_MATERIAL SUPPLIED_:
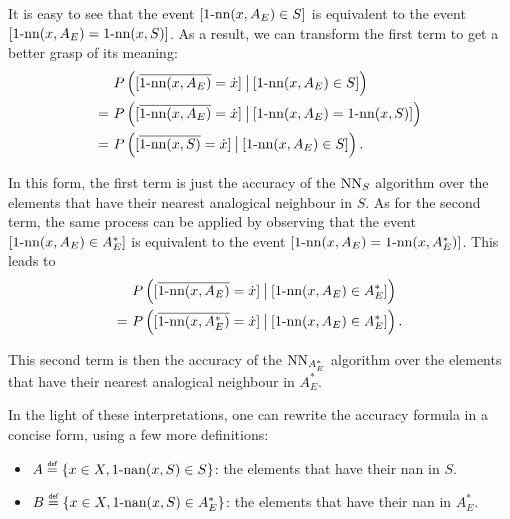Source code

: {It is easy to see that the event $[\nn(x, A_E) \in S]$ is equivalent to
the event $[\nn(x, A_E) = \nn(x, S)]$. As a result, we can transform the first
term to get a better grasp of its meaning:
\begin{align*}
  &P\left([\albl{\nn(x, A_E)} = \dot{x}] \given[\big] [\nn(x, A_E) \in S] \right)\\
  =~ &P\left([\albl{\nn(x, A_E)} = \dot{x}] \given[\big] [\nn(x, A_E) = \nn(x,
  S)]\right)\\
  =~ &P\left([\albl{\nn(x, S)} = \dot{x}] \given[\big] [\nn(x, A_E) \in S]\right).
\end{align*}

In this form, the first term is just the accuracy of the $\NN_S$ algorithm over
the elements that have their nearest analogical neighbour in $S$.
As for the second term, the same process can be applied by observing that the
event $[\nn(x, A_E) \in A_E^*]$ is equivalent to the event $[\nn(x, A_E) = \nn(x,
A_E^*)]$. This leads to
\begin{align*}
  &P\left([\albl{\nn(x, A_E)} = \dot{x}] \given[\big] [\nn(x, A_E) \in
A_E^*]\right)\\
  =~ &P\left([\albl{\nn(x, A_E^*)} = \dot{x}] \given[\big] [\nn(x, A_E) \in
A_E^*]\right).
\end{align*}

This second term is then the accuracy of the $\NN_{A_E^*}$ algorithm over the elements
that have their nearest analogical neighbour in $A_E^*$.

In the light of these interpretations, one can rewrite the accuracy formula in
a  concise form, using a few more definitions:
\begin{itemize}
\item $A \eqdef \{x \in X, \nan(x, S) \in S\}$: the elements that have
  their nan in $S$.
\item $B \eqdef \{x \in X, \nan(x, S) \in A_E^*\}$: the elements that have
  their nan in $A_E^*$.
\end{itemize}

}
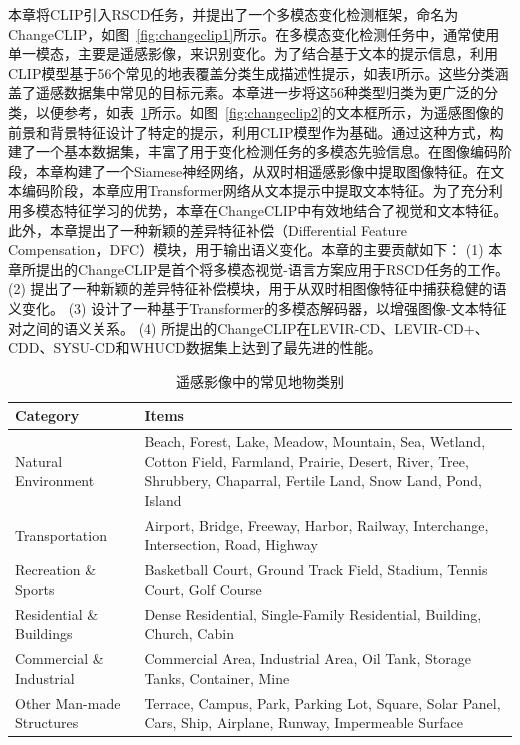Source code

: 本章将CLIP引入RSCD任务，并提出了一个多模态变化检测框架，命名为ChangeCLIP，如图~\ref{fig:changeclip1}所示。在多模态变化检测任务中，通常使用单一模态，主要是遥感影像，来识别变化。为了结合基于文本的提示信息，利用CLIP模型基于56个常见的地表覆盖分类生成描述性提示，如表I所示。这些分类涵盖了遥感数据集中常见的目标元素。本章进一步将这56种类型归类为更广泛的分类，以便参考，如表~\ref{tab:remote_sensing_categories}所示。如图~\ref{fig:changeclip2}的文本框所示，为遥感图像的前景和背景特征设计了特定的提示，利用CLIP模型作为基础。通过这种方式，构建了一个基本数据集，丰富了用于变化检测任务的多模态先验信息。在图像编码阶段，本章构建了一个Siamese神经网络，从双时相遥感影像中提取图像特征。在文本编码阶段，本章应用Transformer网络从文本提示中提取文本特征。为了充分利用多模态特征学习的优势，本章在ChangeCLIP中有效地结合了视觉和文本特征。此外，本章提出了一种新颖的差异特征补偿（Differential Feature Compensation，DFC）模块，用于输出语义变化。本章的主要贡献如下： (1) 本章所提出的ChangeCLIP是首个将多模态视觉-语言方案应用于RSCD任务的工作。 (2) 提出了一种新颖的差异特征补偿模块，用于从双时相图像特征中捕获稳健的语义变化。 (3) 设计了一种基于Transformer的多模态解码器，以增强图像-文本特征对之间的语义关系。 (4) 所提出的ChangeCLIP在LEVIR-CD、LEVIR-CD+、CDD、SYSU-CD和WHUCD数据集上达到了最先进的性能。


\begin{table}[!htbp]
  \centering
  \caption{遥感影像中的常见地物类别}
  \label{tab:remote_sensing_categories}
  \begin{tabularx}{\linewidth}{@{}l X@{}}
    \toprule
    Category                      & Items \\
    \midrule
    Natural Environment           & Beach, Forest, Lake, Meadow, Mountain, Sea, Wetland, Cotton Field, Farmland, Prairie, Desert, River, Tree, Shrubbery, Chaparral, Fertile Land, Snow Land, Pond, Island \\
    \midrule
    Transportation                & Airport, Bridge, Freeway, Harbor, Railway, Interchange, Intersection, Road, Highway \\
    \midrule
    Recreation \& Sports          & Basketball Court, Ground Track Field, Stadium, Tennis Court, Golf Course \\
    \midrule
    Residential \& Buildings      & Dense Residential, Single-Family Residential, Building, Church, Cabin \\
    \midrule
    Commercial \& Industrial      & Commercial Area, Industrial Area, Oil Tank, Storage Tanks, Container, Mine \\
    \midrule
    Other Man-made Structures     & Terrace, Campus, Park, Parking Lot, Square, Solar Panel, Cars, Ship, Airplane, Runway, Impermeable Surface \\
    \bottomrule
  \end{tabularx}
\end{table}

_TASK BRIEF_: When you retype the listing above, keep each line exactly as written and drop the pictures.

_ANSWER SPACE_:
Source code

: {It is easy to see that the event $[\nn(x, A_E) \in S]$ is equivalent to
the event $[\nn(x, A_E) = \nn(x, S)]$. As a result, we can transform the first
term to get a better grasp of its meaning:
\begin{align*}
  &P\left([\albl{\nn(x, A_E)} = \dot{x}] \given[\big] [\nn(x, A_E) \in S] \right)\\
  =~ &P\left([\albl{\nn(x, A_E)} = \dot{x}] \given[\big] [\nn(x, A_E) = \nn(x,
  S)]\right)\\
  =~ &P\left([\albl{\nn(x, S)} = \dot{x}] \given[\big] [\nn(x, A_E) \in S]\right).
\end{align*}

In this form, the first term is just the accuracy of the $\NN_S$ algorithm over
the elements that have their nearest analogical neighbour in $S$.
As for the second term, the same process can be applied by observing that the
event $[\nn(x, A_E) \in A_E^*]$ is equivalent to the event $[\nn(x, A_E) = \nn(x,
A_E^*)]$. This leads to
\begin{align*}
  &P\left([\albl{\nn(x, A_E)} = \dot{x}] \given[\big] [\nn(x, A_E) \in
A_E^*]\right)\\
  =~ &P\left([\albl{\nn(x, A_E^*)} = \dot{x}] \given[\big] [\nn(x, A_E) \in
A_E^*]\right).
\end{align*}

This second term is then the accuracy of the $\NN_{A_E^*}$ algorithm over the elements
that have their nearest analogical neighbour in $A_E^*$.

In the light of these interpretations, one can rewrite the accuracy formula in
a  concise form, using a few more definitions:
\begin{itemize}
\item $A \eqdef \{x \in X, \nan(x, S) \in S\}$: the elements that have
  their nan in $S$.
\item $B \eqdef \{x \in X, \nan(x, S) \in A_E^*\}$: the elements that have
  their nan in $A_E^*$.
\end{itemize}

}
Source code

: 本章将CLIP引入RSCD任务，并提出了一个多模态变化检测框架，命名为ChangeCLIP，如图~\ref{fig:changeclip1}所示。在多模态变化检测任务中，通常使用单一模态，主要是遥感影像，来识别变化。为了结合基于文本的提示信息，利用CLIP模型基于56个常见的地表覆盖分类生成描述性提示，如表I所示。这些分类涵盖了遥感数据集中常见的目标元素。本章进一步将这56种类型归类为更广泛的分类，以便参考，如表~\ref{tab:remote_sensing_categories}所示。如图~\ref{fig:changeclip2}的文本框所示，为遥感图像的前景和背景特征设计了特定的提示，利用CLIP模型作为基础。通过这种方式，构建了一个基本数据集，丰富了用于变化检测任务的多模态先验信息。在图像编码阶段，本章构建了一个Siamese神经网络，从双时相遥感影像中提取图像特征。在文本编码阶段，本章应用Transformer网络从文本提示中提取文本特征。为了充分利用多模态特征学习的优势，本章在ChangeCLIP中有效地结合了视觉和文本特征。此外，本章提出了一种新颖的差异特征补偿（Differential Feature Compensation，DFC）模块，用于输出语义变化。本章的主要贡献如下： (1) 本章所提出的ChangeCLIP是首个将多模态视觉-语言方案应用于RSCD任务的工作。 (2) 提出了一种新颖的差异特征补偿模块，用于从双时相图像特征中捕获稳健的语义变化。 (3) 设计了一种基于Transformer的多模态解码器，以增强图像-文本特征对之间的语义关系。 (4) 所提出的ChangeCLIP在LEVIR-CD、LEVIR-CD+、CDD、SYSU-CD和WHUCD数据集上达到了最先进的性能。


\begin{table}[!htbp]
  \centering
  \caption{遥感影像中的常见地物类别}
  \label{tab:remote_sensing_categories}
  \begin{tabularx}{\linewidth}{@{}l X@{}}
    \toprule
    Category                      & Items \\
    \midrule
    Natural Environment           & Beach, Forest, Lake, Meadow, Mountain, Sea, Wetland, Cotton Field, Farmland, Prairie, Desert, River, Tree, Shrubbery, Chaparral, Fertile Land, Snow Land, Pond, Island \\
    \midrule
    Transportation                & Airport, Bridge, Freeway, Harbor, Railway, Interchange, Intersection, Road, Highway \\
    \midrule
    Recreation \& Sports          & Basketball Court, Ground Track Field, Stadium, Tennis Court, Golf Course \\
    \midrule
    Residential \& Buildings      & Dense Residential, Single-Family Residential, Building, Church, Cabin \\
    \midrule
    Commercial \& Industrial      & Commercial Area, Industrial Area, Oil Tank, Storage Tanks, Container, Mine \\
    \midrule
    Other Man-made Structures     & Terrace, Campus, Park, Parking Lot, Square, Solar Panel, Cars, Ship, Airplane, Runway, Impermeable Surface \\
    \bottomrule
  \end{tabularx}
\end{table}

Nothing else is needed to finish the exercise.